Archive for the ‘blogosphere’ tag
The battle of attention vs conversation in the blogosphere
I was composing an e-mail reply to someone (the person reading this will know who he is) and what I intended to be a short e-mail on the topic of conversation in the blogosphere ended up sprouting into this long rambling. I realized that I wanted to throw it on my blog for viewing by anyone who might find it interesting:
On any given Monday morning, thousands of people gather around water coolers at offices around the country to chat about the “Desperate Housewives” episode that aired the night before. On a daily basis, radio shows around the country host discussions covering the same events in news and politics. In these examples, because of physical limitations, the number of people that can engage in any one of these conversations is limited. That’s why many people flock to the Internet to discuss these same topics with a broader scope of people. Ultimately, the “perfect” conversation is when everyone interested in a topic, can engage in a single, dynamic conversation. It is often the case, however, that in the blogosphere, at any given moment in time, many blogs will be covering the exact same topic. The result is that there are many, duplicate conversations going on – just like what happens in the offline-world, as I described above.
A new service that made some commotion over the weekend, coComment, helps to facilitate conversation on a single blog. Also, services like Memeorandum help connect blog posts by finding memes thru back-links and track-backs. While services like these help to connect opinions, the problem is far from solved. Person a who comments on blog A may be stimulated by a comment from person b on blog B, but the two people are likely to never read each other’s thoughts.
As we all know, blogs compete for attention. More specifically, each conversation is competing for attention from other conversations about the same item. Every blogger would rather have a comment posted on his blog, and see his own comment thread grow, rather than that happen on another blog.

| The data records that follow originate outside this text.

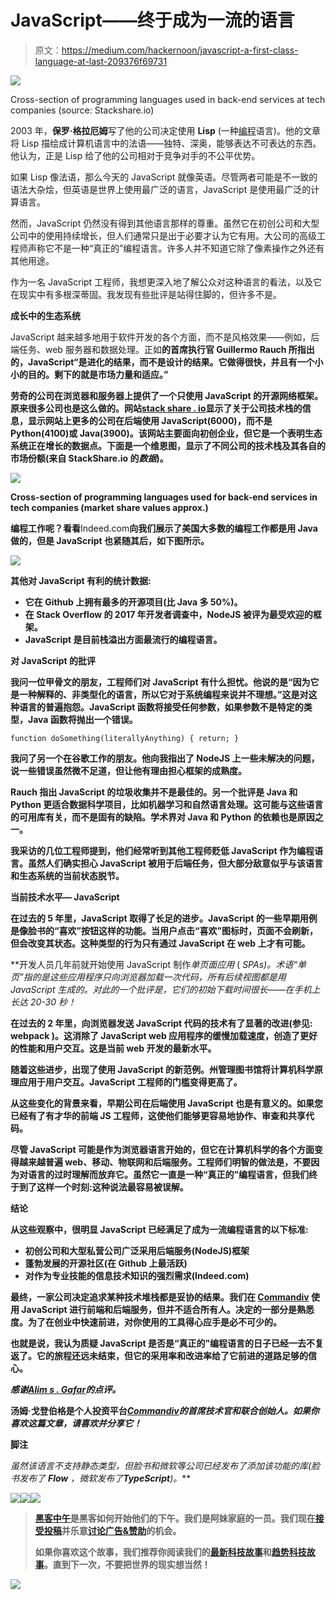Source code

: # JavaScript——终于成为一流的语言

> 原文：<https://medium.com/hackernoon/javascript-a-first-class-language-at-last-209376f69731>

![](img/ec56f33bc66f00a8ed21b36cbc4cb776.png)

Cross-section of programming languages used in back-end services at tech companies (source: Stackshare.io)

2003 年，**保罗·格拉厄姆**写了他的公司决定使用 **Lisp** (一种[编程](https://hackernoon.com/tagged/programming)语言)。他的文章将 Lisp 描绘成计算机语言中的法语——独特、深奥，能够表达不可表达的东西。他认为，正是 Lisp 给了他的公司相对于竞争对手的不公平优势。

如果 Lisp 像法语，那么今天的 JavaScript 就像英语。尽管两者可能是不一致的语法大杂烩，但英语是世界上使用最广泛的语言，JavaScript 是使用最广泛的计算语言。

然而，JavaScript 仍然没有得到其他语言那样的尊重。虽然它在初创公司和大型公司中的使用持续增长，但人们通常只是出于必要才认为它有用。大公司的高级工程师声称它不是一种“真正的”编程语言。许多人并不知道它除了像素操作之外还有其他用途。

作为一名 JavaScript 工程师，我想更深入地了解公众对这种语言的看法，以及它在现实中有多根深蒂固。我发现有些批评是站得住脚的，但许多不是。

**成长中的生态系统**

JavaScript 越来越多地用于软件开发的各个方面，而不是风格效果——例如，后端任务、web 服务器和数据处理。正如[](https://zeit.co/)**的首席执行官 Guillermo Rauch 所指出的，JavaScript“是进化的结果，而不是设计的结果。它做得很快，并且有一个小小的目的。剩下的就是市场力量和适应。”**

**劳奇的公司在浏览器和服务器上提供了一个只使用 JavaScript 的开源网络框架。原来很多公司也是这么做的。网站[**stack share . io**](http://www.stackshare.io)显示了关于公司技术栈的信息，显示网站上更多的公司在后端使用 JavaScript(6000)，而不是 Python(4100)或 Java(3900)。该网站主要面向初创企业，但它是一个表明生态系统正在增长的数据点。下面是一个维恩图，显示了不同公司的技术栈及其各自的市场份额(来自 StackShare.io 的*数据*)。**

**![](img/ec56f33bc66f00a8ed21b36cbc4cb776.png)**

**Cross-section of programming languages used for back-end services in tech companies (market share values approx.)**

**编程工作呢？看看**Indeed.com**向我们展示了美国大多数的编程工作都是用 Java 做的，但是 JavaScript 也紧随其后，如下图所示。**

**![](img/24987fa2920fa2bbc0dd2c0b10bdd87b.png)**

**其他对 JavaScript 有利的统计数据:**

*   **它在 **Github** 上拥有最多的开源项目(比 Java 多 50%)。**
*   **在 **Stack Overflow** 的 2017 年开发者调查中，NodeJS 被评为最受欢迎的框架。**
*   **JavaScript 是目前栈溢出方面最流行的编程语言。**

**对 JavaScript 的批评**

**我问一位甲骨文的朋友，工程师们对 JavaScript 有什么担忧。他说的是“因为它是一种解释的、非类型化的语言，所以它对于系统编程来说并不理想。”这是对这种语言的普遍抱怨。JavaScript 函数将接受任何参数，如果参数不是特定的类型，Java 函数将抛出一个错误。**

```
function doSomething(literallyAnything) { return; }
```

**我问了另一个在谷歌工作的朋友。他向我指出了 NodeJS 上一些未解决的问题，说一些错误虽然微不足道，但让他有理由担心框架的成熟度。**

**Rauch 指出 JavaScript 的垃圾收集并不是最佳的。另一个批评是 Java 和 Python 更适合数据科学项目，比如机器学习和自然语言处理。这可能与这些语言的可用库有关，而不是固有的缺陷。学术界对 Java 和 Python 的依赖也是原因之一。**

**我采访的几位工程师提到，他们经常听到其他工程师贬低 JavaScript 作为编程语言。虽然人们确实担心 JavaScript 被用于后端任务，但大部分敌意似乎与该语言和生态系统的当前状态脱节。**

****当前技术水平— JavaScript****

**在过去的 5 年里，JavaScript 取得了长足的进步。JavaScript 的一些早期用例是像脸书的“喜欢”按钮这样的功能。当用户点击“喜欢”图标时，页面不会刷新，但会改变其状态。这种类型的行为只有通过 JavaScript 在 web 上才有可能。**

**开发人员几年前就开始使用 JavaScript 制作*单页面应用* ( *SPAs)。*术语“单页”指的是这些应用程序只向浏览器加载一次代码，所有后续视图都是用 JavaScript 生成的。对此的一个批评是，它们的初始下载时间很长——在手机上长达 20-30 秒！**

**在过去的 2 年里，向浏览器发送 JavaScript 代码的技术有了显著的改进(参见: **webpack** )。这消除了 JavaScript web 应用程序的缓慢加载速度，创造了更好的性能和用户交互。这是当前 web 开发的最新水平。**

**随着这些进步，出现了使用 JavaScript 的新范例。州管理图书馆将计算机科学原理应用于用户交互。JavaScript 工程师的门槛变得更高了。**

**从这些变化的背景来看，早期公司在后端使用 JavaScript 也是有意义的。如果您已经有了有才华的前端 JS 工程师，这使他们能够更容易地协作、审查和共享代码。**

**尽管 JavaScript 可能是作为浏览器语言开始的，但它在计算机科学的各个方面变得越来越普遍 web、移动、物联网和后端服务。工程师们明智的做法是，不要因为对语言的过时理解而放弃它。虽然它一直是一种“真正的”编程语言，但我们终于到了这样一个时刻:这种说法最容易被误解。**

****结论****

**从这些观察中，很明显 JavaScript 已经满足了成为一流编程语言的以下标准:**

*   **初创公司和大型私营公司广泛采用后端服务(NodeJS)框架**
*   **蓬勃发展的开源社区(在 Github 上最活跃)**
*   **对作为专业技能的信息技术知识的强烈需求(Indeed.com)**

**最终，一家公司决定追求某种技术堆栈都是妥协的结果。我们在 [**Commandiv**](http://www.commandiv.com) 使用 JavaScript 进行前端和后端服务，但并不适合所有人。决定的一部分是熟悉度。为了在创业中快速前进，对你使用的工具得心应手是必不可少的。**

**也就是说，我认为质疑 JavaScript 是否是“真正的”编程语言的日子已经一去不复返了。它的旅程还远未结束，但它的采用率和改进率给了它前进的道路足够的信心。**

***感谢*[*Alim s . Gafar*](https://medium.com/u/acf3fdf117eb?source=post_page-----209376f69731--------------------------------)*的点评。***

**汤姆·戈登伯格是个人投资平台[*Commandiv*](http://www.commandiv.com/)*的首席技术官和联合创始人。如果你喜欢这篇文章，请喜欢并分享它！***

****脚注****

**虽然该语言不支持静态类型，但脸书和微软等公司已经发布了添加该功能的库(脸书发布了 ***Flow*** *，微软发布了****TypeScript****)。***

**[![](img/50ef4044ecd4e250b5d50f368b775d38.png)](http://bit.ly/HackernoonFB)****[![](img/979d9a46439d5aebbdcdca574e21dc81.png)](https://goo.gl/k7XYbx)****[![](img/2930ba6bd2c12218fdbbf7e02c8746ff.png)](https://goo.gl/4ofytp)**

> **[黑客中午](http://bit.ly/Hackernoon)是黑客如何开始他们的下午。我们是阿妹家庭的一员。我们现在[接受投稿](http://bit.ly/hackernoonsubmission)并乐意[讨论广告&赞助](mailto:partners@amipublications.com)的机会。**
> 
> **如果你喜欢这个故事，我们推荐你阅读我们的[最新科技故事](http://bit.ly/hackernoonlatestt)和[趋势科技故事](https://hackernoon.com/trending)。直到下一次，不要把世界的现实想当然！**

**![](img/be0ca55ba73a573dce11effb2ee80d56.png)**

The blogosphere isn’t the only form of discussion on the Web. Far from it actually. There are many other discussion environments, most which are centralized. The best example of centralization are message boards (and if you think message boards are on the decline, do yourself a favor and check out some stats at Big Boards) where the entire conversation (both people and content) is centralized.
Message board culture is very different from blogosphere culture. People who visit and post in message boards do so because they like to be part of a community and for the entertainment value that is had by engaging in intelligent conversation about things of interest to that person. The blogosphere, which is sort of the opposite of message boards in the sense that people and content are decentralized, has a somewhat different culture. For many bloggers, their online identity is their blog (and the content that they publish on it). Most bloggers blog for the purpose of promotion of their identity – whether it’s their social identity or professional identity. The key advantage of a blog, in terms of building an indentity, is the very fact that all the content a blogger writes is explicitly connected to his blog, and thus his identity. This is not to say that bloggers don’t care about intelligent conversation, it’s just that bloggers have this additional motive of building identity.

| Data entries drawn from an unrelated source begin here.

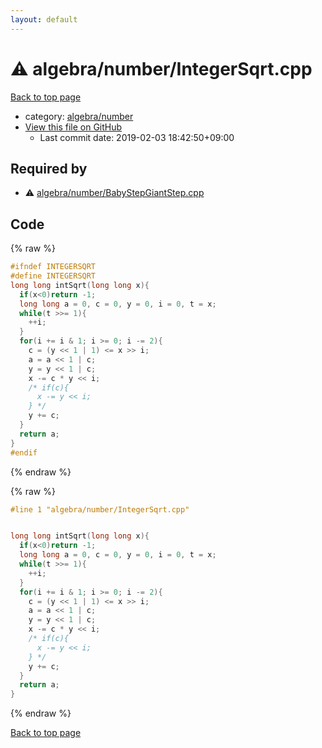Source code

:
 ```yaml
---
layout: default
---
```


<!-- mathjax config similar to math.stackexchange -->
<script type="text/javascript" async
  src="https://cdnjs.cloudflare.com/ajax/libs/mathjax/2.7.5/MathJax.js?config=TeX-MML-AM_CHTML">
</script>
<script type="text/x-mathjax-config">
  MathJax.Hub.Config({
    TeX: { equationNumbers: { autoNumber: "AMS" }},
    tex2jax: {
      inlineMath: [ ['$','$'] ],
      processEscapes: true
    },
    "HTML-CSS": { matchFontHeight: false },
    displayAlign: "left",
    displayIndent: "2em"
  });
</script>

<script type="text/javascript" src="https://cdnjs.cloudflare.com/ajax/libs/jquery/3.4.1/jquery.min.js"></script>
<script src="https://cdn.jsdelivr.net/npm/jquery-balloon-js@1.1.2/jquery.balloon.min.js" integrity="sha256-ZEYs9VrgAeNuPvs15E39OsyOJaIkXEEt10fzxJ20+2I=" crossorigin="anonymous"></script>
<script type="text/javascript" src="../../../assets/js/copy-button.js"></script>
<link rel="stylesheet" href="../../../assets/css/copy-button.css" />


# :warning: algebra/number/IntegerSqrt.cpp

<a href="../../../index.html">Back to top page</a>

* category: <a href="../../../index.html#eff53351317ed5e83ba9ff9cfd3cdf3c">algebra/number</a>
* <a href="{{ site.github.repository_url }}/blob/master/algebra/number/IntegerSqrt.cpp">View this file on GitHub</a>
    - Last commit date: 2019-02-03 18:42:50+09:00




## Required by

* :warning: <a href="BabyStepGiantStep.cpp.html">algebra/number/BabyStepGiantStep.cpp</a>


## Code

<a id="unbundled"></a>
{% raw %}
```cpp
#ifndef INTEGERSQRT
#define INTEGERSQRT
long long intSqrt(long long x){
  if(x<0)return -1;
  long long a = 0, c = 0, y = 0, i = 0, t = x;
  while(t >>= 1){
    ++i;
  }
  for(i += i & 1; i >= 0; i -= 2){
    c = (y << 1 | 1) <= x >> i;
    a = a << 1 | c;
    y = y << 1 | c;
    x -= c * y << i;
    /* if(c){
      x -= y << i;
    } */
    y += c;
  }
  return a;
}
#endif

```
{% endraw %}

<a id="bundled"></a>
{% raw %}
```cpp
#line 1 "algebra/number/IntegerSqrt.cpp"


long long intSqrt(long long x){
  if(x<0)return -1;
  long long a = 0, c = 0, y = 0, i = 0, t = x;
  while(t >>= 1){
    ++i;
  }
  for(i += i & 1; i >= 0; i -= 2){
    c = (y << 1 | 1) <= x >> i;
    a = a << 1 | c;
    y = y << 1 | c;
    x -= c * y << i;
    /* if(c){
      x -= y << i;
    } */
    y += c;
  }
  return a;
}


```
{% endraw %}

<a href="../../../index.html">Back to top page</a>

By building our identity, we can increase the attention that we garner from our peers, and thus increase our value amongst our peers. This is true in both the message board case and the blogosphere case, except that in the former, the community of peers is small and isolated so building identity in this case has, in a sense, limited and finite value.
So the big question is, does blogger greed inhibit the unifying of conversation? Are bloggers so hung up on building attention that they’d rather own their conversations instead of joining their conversations together for the benefit to those involved in the conversation?
Anyways, I’m not sure I brought my points together as well as I wanted but it’s 5AM and I need to sleep. But I’m really hoping you read this post and tell me your thoughts.
Tracking your comments in the blogosphere
I just read on Scobleizer that coComment is launching a service that tracks the comments that you make in the blogosphere. Using coComment, you can:
1) See a centralized view of all the conversations (conversation = blog post + comment thread) that you have commented in. It’s not clear if they handle the recursive nature of this. For example, Scoble posts, gets 10 comments, I trackback and add my 2 cents, I get 5 comments, …. This is all one conversation but spanning many blogs.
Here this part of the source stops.